# Omg i am so excited!!!! Finally!!!!



## KZoppa (Aug 14, 2010)

I thought this day would NEVER come. Riley.... my evil puppy hater who would rather have ripped Shasta to pieces (but never did because he'd be in a world of trouble and knew it) has FINALLY accepted Shasta. How do i know this? HE PLAYED WITH HER!!! Like actually 100% played with her. I HAVE VIDEOS AS PROOF!!! Uploading them now and will post in this as soon as i'm able!!! I am so excited. you have NOOOOOOOO idea.
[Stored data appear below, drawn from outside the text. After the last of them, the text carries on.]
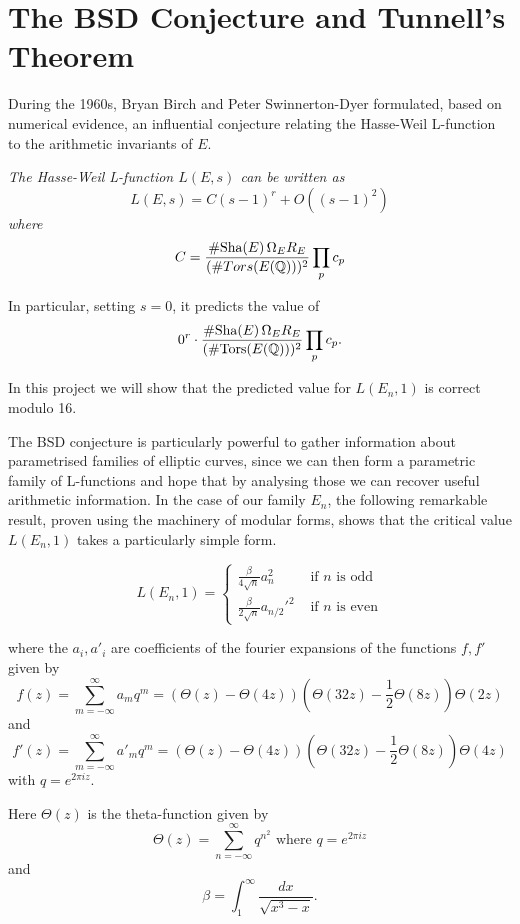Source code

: \documentclass[12pt, a4paper]{report}
\begin{document}
\section{The BSD Conjecture and Tunnell's Theorem}

During the 1960s, Bryan Birch and Peter Swinnerton-Dyer formulated, based
on numerical evidence, an influential conjecture relating the Hasse-Weil
L-function to the arithmetic invariants of $E$.

\begin{conj} \normalfont
  \textit{The Hasse-Weil L-function $L(E,s)$ can be written as
  \[L(E,s) = C (s-1)^r + O((s-1)^2)\] where}
\begin{equation} \label{eq:bsd}
  C = \frac{\#\text{Sha}(E) \, \Omega_E R_E}{(\#Tors(E({\mathbb Q})))^2} \prod_p c_p
\end{equation}
\end{conj}

In particular, setting $s = 0$, it predicts the value of
\[0^r \cdot \frac{\# \text{\normalfont Sha}(E) \, \Omega_E R_E}{(\# {\text{\normalfont Tors}}(E({\mathbb Q})))^2} \prod_p c_p .\]

In this project we will show that the predicted value for $L(E_n,1)$
is correct modulo 16.

The BSD conjecture is particularly powerful to gather information about
parametrised families of elliptic curves, since we can then form a parametric
family of L-functions and hope that by analysing those we can recover useful
arithmetic information.
In the case of our family $E_n$, the following remarkable result, proven using
the machinery of modular forms, shows that the critical value
$L(E_n,1)$ takes a particularly simple form.

\begin{thm}
  \begin{equation} \label{eq:tunnell}
    L(E_n,1) = \begin{cases}
      \frac{\beta}{4\sqrt{n}}a_n^2 & \text{ if $n$ is odd} \\
      \frac{\beta}{2\sqrt{n}}a_{n/2}'^2 & \text{ if $n$ is even}
    \end{cases}
  \end{equation}

  where the $a_i, a'_i$ are coefficients of the fourier expansions of the
  functions $f, f'$ given by
  \begin{equation} \label{eq:mododd}
    f(z) = \sum\limits_{m=-\infty}^\infty a_m q^m
    = (\Theta(z) - \Theta(4z)) \left(\Theta(32z)-\frac{1}{2} \Theta(8z)\right) \Theta(2z)
  \end{equation}
  and
  \begin{equation} \label{eq:modeven}
    f'(z) = \sum\limits_{m=-\infty}^\infty a'_m q^m =
    (\Theta(z) - \Theta(4z)) \left(\Theta(32z)-\frac{1}{2} \Theta(8z)\right) \Theta(4z)
  \end{equation}
  with $q = e^{2\pi i z}$.
  
  Here $\Theta(z)$ is the theta-function given by
  \[ \Theta(z) = \sum\limits_{n = -\infty}^{\infty} q^{n^2} \text{ where } q =
    e^{2\pi iz}\]
  and
  \[\beta = \int_1^\infty \frac{dx}{\sqrt{x^3-x}}.\]
\end{thm}
\end{document}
The way he was acting, i thought we would never be able to see them actually get along despite Shasta trying with all her might to get him to like her. I think Riley just had the most fun he's had since we had to leave Zena with my inlaws. This is a seriously massive breakthrough. Currently it tops all others right now. And in the videos.... tell me that you dont think Shasta is a big puppy for 5 1/2 months old. Riley is a very large boy. he's about 90 lbs right now. Except for the flea allergies that have caused missing patches of fur and such and the shedding like crazy (we seriously cant brush him enough. Fur in clumps with more to spare!). Shasta weighed in at 47.6 pounds at her last check up. She's just a little over being half of Riley's height... 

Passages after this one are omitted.